(WHAT THE TASK ASKS)
Wherever a line in the records contains the word "のカウントを繰り返す", return that line.

(RECORDS)
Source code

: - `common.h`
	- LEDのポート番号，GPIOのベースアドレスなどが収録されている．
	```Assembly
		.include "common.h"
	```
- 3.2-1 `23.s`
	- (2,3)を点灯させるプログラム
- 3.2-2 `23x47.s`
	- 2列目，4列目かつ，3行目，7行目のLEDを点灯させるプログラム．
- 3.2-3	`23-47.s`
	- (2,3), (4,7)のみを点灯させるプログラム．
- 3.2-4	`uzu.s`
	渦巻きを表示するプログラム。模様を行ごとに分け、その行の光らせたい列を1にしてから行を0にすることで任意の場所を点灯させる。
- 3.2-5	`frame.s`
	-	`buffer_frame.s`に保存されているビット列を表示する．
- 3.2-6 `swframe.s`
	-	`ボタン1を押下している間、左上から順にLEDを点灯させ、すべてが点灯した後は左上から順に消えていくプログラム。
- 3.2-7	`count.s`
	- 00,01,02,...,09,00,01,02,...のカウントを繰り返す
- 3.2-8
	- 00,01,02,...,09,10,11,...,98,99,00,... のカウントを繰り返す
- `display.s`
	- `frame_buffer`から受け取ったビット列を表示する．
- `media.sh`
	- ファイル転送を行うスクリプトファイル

(ANSWER AREA)
	- 00,01,02,...,09,00,01,02,...のカウントを繰り返す
	- 00,01,02,...,09,10,11,...,98,99,00,... のカウントを繰り返す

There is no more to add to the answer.